Sole Meuniere is a Mediterranean speciality and is in season during the spring all over Europe but particularly in the south of France. This is a twist on the original recipe and SO easy.
- 2 dressed fillets Sole
- 2 tablespoons Seasoned flour
- 2 generous tablespoons Butter
- Large bunch Fresh Thyme leaves
- 2 tablespoons Capers
- 1 Lemon
- Roughly chopped Parsley
Place the seasoned flour in a plastic bag, put the fillets, one at a time, into the bag and shake to ensure the fish is completely covered in the flour (including the tail which is delicious and crispy once cooked).
Generously sprinkle olive oil in a frying pan and fry the fish. Sole is a very delicate fish and cooks quickly – take care not to turn it too often or it will collapse.
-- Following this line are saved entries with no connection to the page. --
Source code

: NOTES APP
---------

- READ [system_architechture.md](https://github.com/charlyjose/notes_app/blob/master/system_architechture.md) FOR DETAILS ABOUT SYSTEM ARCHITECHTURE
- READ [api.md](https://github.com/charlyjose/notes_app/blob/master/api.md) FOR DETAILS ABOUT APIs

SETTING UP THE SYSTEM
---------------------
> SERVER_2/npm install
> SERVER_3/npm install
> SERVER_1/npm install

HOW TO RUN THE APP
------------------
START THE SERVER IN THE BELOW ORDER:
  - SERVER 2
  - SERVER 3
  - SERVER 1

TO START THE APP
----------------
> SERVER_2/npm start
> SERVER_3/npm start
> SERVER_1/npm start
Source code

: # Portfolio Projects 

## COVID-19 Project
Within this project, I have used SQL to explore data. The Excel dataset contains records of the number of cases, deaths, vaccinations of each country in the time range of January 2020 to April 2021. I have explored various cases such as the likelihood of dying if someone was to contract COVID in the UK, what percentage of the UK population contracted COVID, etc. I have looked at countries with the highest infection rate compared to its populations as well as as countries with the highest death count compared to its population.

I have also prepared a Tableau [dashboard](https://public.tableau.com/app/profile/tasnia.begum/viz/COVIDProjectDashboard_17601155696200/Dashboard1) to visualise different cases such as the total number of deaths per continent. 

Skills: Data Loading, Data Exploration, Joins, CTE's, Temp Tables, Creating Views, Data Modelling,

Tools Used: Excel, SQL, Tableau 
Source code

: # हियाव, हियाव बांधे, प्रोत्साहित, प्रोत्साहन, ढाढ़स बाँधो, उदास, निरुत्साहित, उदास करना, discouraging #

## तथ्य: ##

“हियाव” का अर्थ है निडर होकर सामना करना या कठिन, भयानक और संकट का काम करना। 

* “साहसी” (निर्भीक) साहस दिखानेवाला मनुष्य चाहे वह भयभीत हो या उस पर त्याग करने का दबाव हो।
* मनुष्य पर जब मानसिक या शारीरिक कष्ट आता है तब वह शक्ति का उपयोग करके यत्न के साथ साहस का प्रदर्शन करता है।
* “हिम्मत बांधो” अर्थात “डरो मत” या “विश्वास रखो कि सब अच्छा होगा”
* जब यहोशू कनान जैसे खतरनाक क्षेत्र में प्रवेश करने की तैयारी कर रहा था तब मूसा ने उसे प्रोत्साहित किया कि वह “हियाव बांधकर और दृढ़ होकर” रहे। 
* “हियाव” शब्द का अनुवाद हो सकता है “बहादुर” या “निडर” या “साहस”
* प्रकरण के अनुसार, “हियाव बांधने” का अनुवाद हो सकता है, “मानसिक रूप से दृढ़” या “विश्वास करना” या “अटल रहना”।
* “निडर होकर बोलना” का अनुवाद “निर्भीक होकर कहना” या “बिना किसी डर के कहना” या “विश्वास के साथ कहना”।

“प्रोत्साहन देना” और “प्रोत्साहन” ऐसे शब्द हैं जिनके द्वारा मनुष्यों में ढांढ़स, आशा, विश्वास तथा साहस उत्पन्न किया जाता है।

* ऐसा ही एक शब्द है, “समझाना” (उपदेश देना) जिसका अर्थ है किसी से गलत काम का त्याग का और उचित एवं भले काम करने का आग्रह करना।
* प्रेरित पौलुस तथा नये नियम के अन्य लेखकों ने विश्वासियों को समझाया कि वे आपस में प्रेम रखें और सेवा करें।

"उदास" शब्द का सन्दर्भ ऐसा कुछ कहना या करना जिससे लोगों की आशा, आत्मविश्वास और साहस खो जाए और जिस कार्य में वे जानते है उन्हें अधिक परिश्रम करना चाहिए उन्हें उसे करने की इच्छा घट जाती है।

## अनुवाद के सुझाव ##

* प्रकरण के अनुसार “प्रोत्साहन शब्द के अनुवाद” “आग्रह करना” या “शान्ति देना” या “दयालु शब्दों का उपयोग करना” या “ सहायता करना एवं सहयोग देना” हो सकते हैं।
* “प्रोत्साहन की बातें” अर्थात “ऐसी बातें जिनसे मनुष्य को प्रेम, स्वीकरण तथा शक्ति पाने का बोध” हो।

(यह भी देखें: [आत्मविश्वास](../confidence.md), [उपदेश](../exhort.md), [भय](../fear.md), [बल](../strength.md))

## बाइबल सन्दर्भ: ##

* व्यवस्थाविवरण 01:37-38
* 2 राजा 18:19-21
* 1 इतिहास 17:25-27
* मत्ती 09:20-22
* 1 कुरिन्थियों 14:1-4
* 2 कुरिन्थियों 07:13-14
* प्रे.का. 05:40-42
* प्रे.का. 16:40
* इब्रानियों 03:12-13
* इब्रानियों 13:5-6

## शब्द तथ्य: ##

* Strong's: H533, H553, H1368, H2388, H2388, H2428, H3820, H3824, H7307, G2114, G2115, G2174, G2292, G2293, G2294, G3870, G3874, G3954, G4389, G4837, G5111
Cook until lightly caramalised and crisp on each side.
Once the fish is a golden brown add some freshly ground black pepper and remove to rest on a warm plate while you make the caper sauce.
Using the same pan which will still have some delicious fishy leftovers in it, add half the butter, the thyme and all the capers. To this add the zest and juice of the lemon and shake the pan until all are incorporated. Stir briefly.
Return the sole fillets to the pan for a minute or so, drizzling some of the sauce over the fish. Add the remaining butter and lots of chopped parsley.
Serve over a bed of buttery asparagus.